Wo aber ist die Grenze zu ziehen, ab der Ärzte nicht mehr die Ansprechpartner für den Wunsch nach einem assistierten Suizid sind? Vorstandsmitglied Mark Weinhonig fragte: "Warum sollen wir es uns allein aufbürden, wenn es um Menschen geht, die ihr Leben als nicht mehr lebenswert erachten?" Für diese Gruppe sieht er Fragen des begleiteten Suizids in einem interprofessionellen Team richtig angesiedelt, in das sich Ärzte einbringen. Dr. Joachim Rümmelein aus Flensburg wünschte sich ebenfalls Begleitung. Auch Dr. Norbert Jaeger zog eine Grenze und betonte zugleich die gesellschaftliche Verantwortung, wenn es um nicht kranke Menschen geht.
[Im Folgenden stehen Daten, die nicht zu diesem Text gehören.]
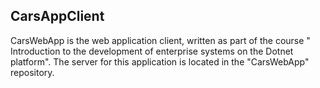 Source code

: ## CarsAppClient
CarsWebApp is the web application client, written as part of the course " Introduction to the development of enterprise systems on the Dotnet platform". 
The server for this application is located in the "CarsWebApp" repository.
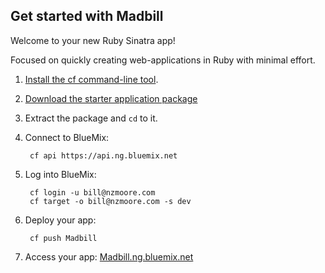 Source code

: Get started with Madbill
-----------------------------------
Welcome to your new Ruby Sinatra app!

Focused on quickly creating web-applications in Ruby with minimal effort.

1. [Install the cf command-line tool](https://www.ng.bluemix.net/docs/redirect.jsp?name=cf-instructions).
2. [Download the starter application package](https://ace.ng.bluemix.net:443/rest/../rest/apps/6febe91c-efcb-45ee-99d9-02beb1ad2d1c/starter-download)
3. Extract the package and `cd` to it.
4. Connect to BlueMix:

		cf api https://api.ng.bluemix.net

5. Log into BlueMix:

		cf login -u bill@nzmoore.com
		cf target -o bill@nzmoore.com -s dev

6. Deploy your app:

		cf push Madbill

7. Access your app: [Madbill.ng.bluemix.net](//Madbill.ng.bluemix.net)
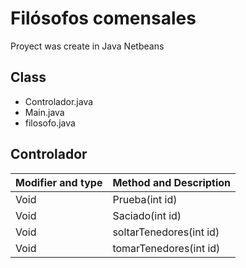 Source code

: # Filósofos comensales
Proyect was create in Java Netbeans

## Class

 - Controlador.java
 - Main.java
 - filosofo.java

## Controlador
| Modifier and type | Method and Description |
|--|--|
|  Void|Prueba(int id)  |
|Void|Saciado(int id)|
|Void|soltarTenedores(int id)|
|Void|tomarTenedores(int id)|

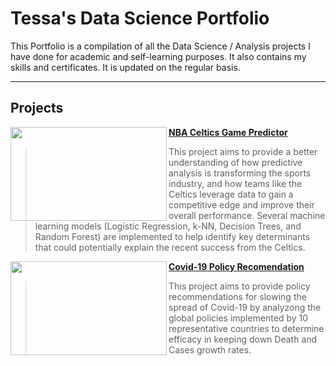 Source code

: # Tessa's Data Science Portfolio
This Portfolio is a compilation of all the Data Science / Analysis projects I have done for academic and self-learning purposes. It also contains my skills and certificates. It is updated on the regular basis.

---

## Projects
<img align="left" width="250" height="150" src="https://cdn.freebiesupply.com/images/large/2x/boston-celtics-logo-transparent.png"> **[NBA Celtics Game Predictor](https://github.com/tessajwu/NBA_Celtics_PredictiveAnalysis)**
> This project aims to provide a better understanding of how predictive analysis is transforming the sports industry, and how teams like the Celtics leverage data to gain a competitive edge and improve their overall performance. Several machine learning models (Logistic Regression, k-NN, Decision Trees, and Random Forest) are implemented to help identify key determinants that could potentially explain the recent success from the Celtics. 
> 
<img align="left" width="250" height="150" src="https://resources.bio-techne.com/bio-techne-assets/images/research-areas/bt-covid-research-tool-hero-img.png"> **[Covid-19 Policy Recomendation](https://github.com/tessajwu/Covid-19_Policy_Reccomendation)**
> This project aims to provide policy recommendations for slowing the spread of Covid-19 by analyzong the global policies implemented by 10 representative countries to determine efficacy in keeping down Death and Cases growth rates. 
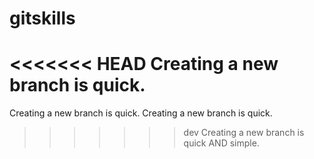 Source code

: # gitskills
<<<<<<< HEAD
Creating a new branch is quick.
=======
Creating a new branch is quick.
Creating a new branch is quick.
>>>>>>> dev
Creating a new branch is quick AND simple. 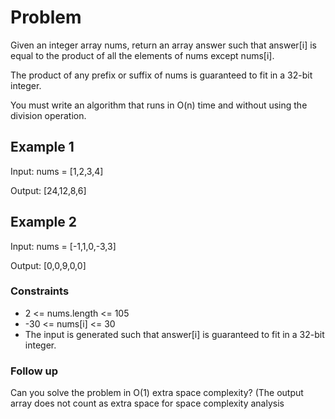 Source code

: # Problem

Given an integer array nums, return an array answer such that answer[i] is equal to the product of all the elements of nums except nums[i].

The product of any prefix or suffix of nums is guaranteed to fit in a 32-bit integer.

You must write an algorithm that runs in O(n) time and without using the division operation.

## Example 1

Input: nums = [1,2,3,4]

Output: [24,12,8,6]

## Example 2

Input: nums = [-1,1,0,-3,3]

Output: [0,0,9,0,0]

### Constraints

- 2 <= nums.length <= 105
- -30 <= nums[i] <= 30
- The input is generated such that answer[i] is guaranteed to fit in a 32-bit integer.
 
### Follow up

Can you solve the problem in O(1) extra space complexity? (The output array does not count as extra space for space complexity analysis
Bozzaro zeigte sich ebenfalls "etwas verwundert, dass es in Deutschland fast ausgemachte Sache zu sein scheint, dass das in den ärztlichen Bereich gehört". Sie verwies darauf, dass sich schließlich auch Juristen, Ethiker und andere Professionen profund mit dem Thema auseinandersetzen und andere Länder zu Lösungen finden, bei denen Ärzte nicht allein in der Verantwortung stehen.
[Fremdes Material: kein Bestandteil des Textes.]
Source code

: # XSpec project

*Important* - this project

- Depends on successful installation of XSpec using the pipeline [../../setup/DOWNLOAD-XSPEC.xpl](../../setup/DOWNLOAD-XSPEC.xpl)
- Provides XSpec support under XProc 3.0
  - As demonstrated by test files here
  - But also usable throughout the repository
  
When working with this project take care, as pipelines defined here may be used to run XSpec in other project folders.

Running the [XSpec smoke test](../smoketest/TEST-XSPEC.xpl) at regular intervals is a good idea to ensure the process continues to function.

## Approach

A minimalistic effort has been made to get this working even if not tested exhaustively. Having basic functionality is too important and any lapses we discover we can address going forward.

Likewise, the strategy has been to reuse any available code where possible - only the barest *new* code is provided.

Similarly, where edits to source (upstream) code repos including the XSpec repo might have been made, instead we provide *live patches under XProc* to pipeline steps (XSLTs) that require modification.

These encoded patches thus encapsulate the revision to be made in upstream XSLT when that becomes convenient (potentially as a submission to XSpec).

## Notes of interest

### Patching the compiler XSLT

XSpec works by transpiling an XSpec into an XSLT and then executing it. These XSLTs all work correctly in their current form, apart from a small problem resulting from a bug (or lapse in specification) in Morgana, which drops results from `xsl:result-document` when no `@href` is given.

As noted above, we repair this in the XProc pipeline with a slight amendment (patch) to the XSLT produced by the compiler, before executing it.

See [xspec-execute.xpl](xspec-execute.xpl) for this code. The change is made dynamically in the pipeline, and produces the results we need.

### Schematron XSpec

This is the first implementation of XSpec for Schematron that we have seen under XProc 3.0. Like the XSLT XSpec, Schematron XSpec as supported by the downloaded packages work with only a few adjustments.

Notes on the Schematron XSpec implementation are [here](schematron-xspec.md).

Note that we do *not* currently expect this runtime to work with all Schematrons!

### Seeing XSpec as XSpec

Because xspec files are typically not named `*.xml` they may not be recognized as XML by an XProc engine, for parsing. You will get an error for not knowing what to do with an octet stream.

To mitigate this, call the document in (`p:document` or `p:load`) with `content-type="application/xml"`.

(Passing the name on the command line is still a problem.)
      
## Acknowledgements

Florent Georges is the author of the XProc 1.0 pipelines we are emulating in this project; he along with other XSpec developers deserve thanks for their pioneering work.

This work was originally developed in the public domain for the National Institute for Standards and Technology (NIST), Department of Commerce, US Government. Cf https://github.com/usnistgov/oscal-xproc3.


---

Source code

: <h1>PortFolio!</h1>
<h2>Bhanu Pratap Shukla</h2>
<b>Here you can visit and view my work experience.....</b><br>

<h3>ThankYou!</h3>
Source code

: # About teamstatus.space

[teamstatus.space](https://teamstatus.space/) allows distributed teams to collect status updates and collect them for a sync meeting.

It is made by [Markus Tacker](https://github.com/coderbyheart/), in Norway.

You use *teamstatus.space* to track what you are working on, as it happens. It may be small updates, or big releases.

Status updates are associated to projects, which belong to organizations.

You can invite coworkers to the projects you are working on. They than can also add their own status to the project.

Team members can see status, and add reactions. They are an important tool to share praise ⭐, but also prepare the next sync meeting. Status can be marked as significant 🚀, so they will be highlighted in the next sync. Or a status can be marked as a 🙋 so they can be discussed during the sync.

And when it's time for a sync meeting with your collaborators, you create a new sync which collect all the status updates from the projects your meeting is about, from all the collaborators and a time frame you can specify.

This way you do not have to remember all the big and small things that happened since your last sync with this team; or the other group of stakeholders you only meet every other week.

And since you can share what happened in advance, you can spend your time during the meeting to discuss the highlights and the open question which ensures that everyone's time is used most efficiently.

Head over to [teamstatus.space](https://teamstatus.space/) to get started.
Präsident Prof. Henrik Herrmann sah sich in dem rund 90-minütigen Austausch in seiner Wahrnehmung bestätigt, dass es für den assistierten Suizid nicht eine Lösung geben wird, die alle Fragen beantworten kann, und vor allem, dass die ärztliche Entscheidung zu diesem Thema immer individuell ausfallen wird. Wie unterschiedlich die Auslegungen sein können, zeigte sich auch in der Diskussion über eine Änderung der Berufsordnung zu diesem Thema. Zur Diskussion steht der Paragraf 16 der Berufsordnung. Zum Vorschlag "Ärztinnen und Ärzte haben Sterbenden unter Wahrung ihrer Würde und unter Achtung ihres Willens beizustehen. Es ist ihnen verboten, Patientinnen und Patienten auf deren Verlangen zu töten", gab es bereits intensive Diskussionen. Abgestimmt wird darüber in der Novembersitzung der Kammerversammlung.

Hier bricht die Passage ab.